A bank official said on Wednesday: "There have been some discussions with the caretaker government in Ramallah, but there has been no formal request from the Palestinian Authority."

After Hamas won the parliamentary election last week the United States and the EU threatened to cut off funding to the authority unless Hamas renounced violence and recognised Israel, increasing fears that the financial situation will worsen.

Israel halted a $55 million tax payment due to the Palestinian Authority on Wednesday because of the Hamas victory.

In an updated report released on Wednesday, the World Bank said the Palestinian Authority's fiscal position had become increasingly unsustainable because of "uncontained" government spending, including sharp increases in salaries and hiring staff.

Reform wrangle

The World Bank has managed a multidonor reform fund for the Palestinian Authority since 2004 and withheld a payment of $60 million in December because a series of reforms agreed with the Palestinians had not been completed.

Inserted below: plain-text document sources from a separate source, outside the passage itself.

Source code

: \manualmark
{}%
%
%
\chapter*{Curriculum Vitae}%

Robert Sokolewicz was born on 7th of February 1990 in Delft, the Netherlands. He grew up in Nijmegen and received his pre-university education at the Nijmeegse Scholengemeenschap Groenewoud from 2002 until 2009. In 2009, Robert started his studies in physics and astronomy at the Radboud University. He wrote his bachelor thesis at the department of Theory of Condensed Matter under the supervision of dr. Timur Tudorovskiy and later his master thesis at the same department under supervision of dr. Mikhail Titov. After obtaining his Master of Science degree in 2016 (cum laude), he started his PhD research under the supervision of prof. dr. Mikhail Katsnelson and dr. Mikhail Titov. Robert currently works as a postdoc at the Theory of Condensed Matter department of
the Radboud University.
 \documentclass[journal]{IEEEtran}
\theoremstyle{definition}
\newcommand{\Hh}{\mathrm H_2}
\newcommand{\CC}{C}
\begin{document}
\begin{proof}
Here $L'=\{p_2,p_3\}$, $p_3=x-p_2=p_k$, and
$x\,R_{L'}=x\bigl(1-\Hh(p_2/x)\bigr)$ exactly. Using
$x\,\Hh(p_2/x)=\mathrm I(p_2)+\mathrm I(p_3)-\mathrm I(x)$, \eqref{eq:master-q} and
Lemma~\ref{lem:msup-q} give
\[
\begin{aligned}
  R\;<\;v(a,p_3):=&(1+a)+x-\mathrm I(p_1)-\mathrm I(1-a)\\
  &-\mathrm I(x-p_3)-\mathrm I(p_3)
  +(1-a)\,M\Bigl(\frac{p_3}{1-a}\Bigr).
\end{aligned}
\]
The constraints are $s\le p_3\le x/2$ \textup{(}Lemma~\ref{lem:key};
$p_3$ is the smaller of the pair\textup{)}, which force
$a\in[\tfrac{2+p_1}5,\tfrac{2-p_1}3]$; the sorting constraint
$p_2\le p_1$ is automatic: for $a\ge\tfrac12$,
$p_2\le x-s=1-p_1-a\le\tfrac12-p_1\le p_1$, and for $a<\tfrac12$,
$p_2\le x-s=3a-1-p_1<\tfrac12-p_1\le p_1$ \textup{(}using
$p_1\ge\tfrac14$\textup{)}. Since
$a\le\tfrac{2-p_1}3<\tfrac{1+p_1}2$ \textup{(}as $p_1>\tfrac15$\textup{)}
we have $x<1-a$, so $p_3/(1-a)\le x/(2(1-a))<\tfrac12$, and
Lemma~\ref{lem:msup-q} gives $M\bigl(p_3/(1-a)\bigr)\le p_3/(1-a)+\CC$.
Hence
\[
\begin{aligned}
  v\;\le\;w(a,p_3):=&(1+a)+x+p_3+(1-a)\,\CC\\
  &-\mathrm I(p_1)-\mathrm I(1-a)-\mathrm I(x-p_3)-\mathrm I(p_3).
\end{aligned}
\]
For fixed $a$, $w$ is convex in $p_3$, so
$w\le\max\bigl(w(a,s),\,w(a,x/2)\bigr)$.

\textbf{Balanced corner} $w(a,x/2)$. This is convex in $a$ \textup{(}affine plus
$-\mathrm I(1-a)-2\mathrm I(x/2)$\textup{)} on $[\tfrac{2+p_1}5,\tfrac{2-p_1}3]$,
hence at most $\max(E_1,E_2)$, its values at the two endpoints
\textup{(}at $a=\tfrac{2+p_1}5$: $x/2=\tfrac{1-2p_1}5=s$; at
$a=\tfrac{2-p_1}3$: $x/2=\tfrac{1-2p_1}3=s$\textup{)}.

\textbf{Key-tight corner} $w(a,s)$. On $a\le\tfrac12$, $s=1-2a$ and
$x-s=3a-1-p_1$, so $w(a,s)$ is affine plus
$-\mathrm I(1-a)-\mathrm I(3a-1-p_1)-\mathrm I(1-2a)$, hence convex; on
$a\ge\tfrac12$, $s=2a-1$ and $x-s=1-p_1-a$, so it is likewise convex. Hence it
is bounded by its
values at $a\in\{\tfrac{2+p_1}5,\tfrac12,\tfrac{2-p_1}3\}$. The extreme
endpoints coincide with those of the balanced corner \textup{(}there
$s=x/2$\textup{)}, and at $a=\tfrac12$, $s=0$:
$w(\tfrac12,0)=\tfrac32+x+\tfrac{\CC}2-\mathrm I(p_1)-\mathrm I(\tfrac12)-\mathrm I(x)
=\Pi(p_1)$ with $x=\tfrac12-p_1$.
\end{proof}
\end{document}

However, the official said that if all 12 donors that contribute to the reform fund agreed, the money could be disbursed to the authority by waiving requirements for reforms.

A total of $310 million has been committed to the Public Financial Management Reform Trust Fund by the donors, of which $250 million had been disbursed in four installments by the middle of last year. The biggest contributors are the European Commission, Japan, Norway and Britain.

"The significant increase in public-sector salaries and public hiring is a setback with respect to the efforts of placing the PA on an orderly fiscal footing," the bank said.

"The PA has not committed to any mitigating measures to bring the fiscal situation under control."

Solid growth

In 2005, the Palestinian Authority's budget deficit reached about $800 million, of which $340 million was financed by donors in the form of direct budget support.

"Unless addressed promptly, deficits of this magnitude will compromise the proposals of rapid recovery by destabilising the Palestinian Authority's operations and by reducing the public and private resources otherwise available for productive investment," the World Bank said.

The bank's report estimated that economic growth in the West Bank and Gaza reached a solid 8% to 9% last year in the wake of a gradual economic recovery that began in 2003.

The Palestinian economy has withered since the start of an uprising against Israel in 2000, hampered by violence as well as mismanagement and corruption that have discouraged donors.

The bank said the Palestinian economy still operated well below its potential and unemployment remained high especially among youths.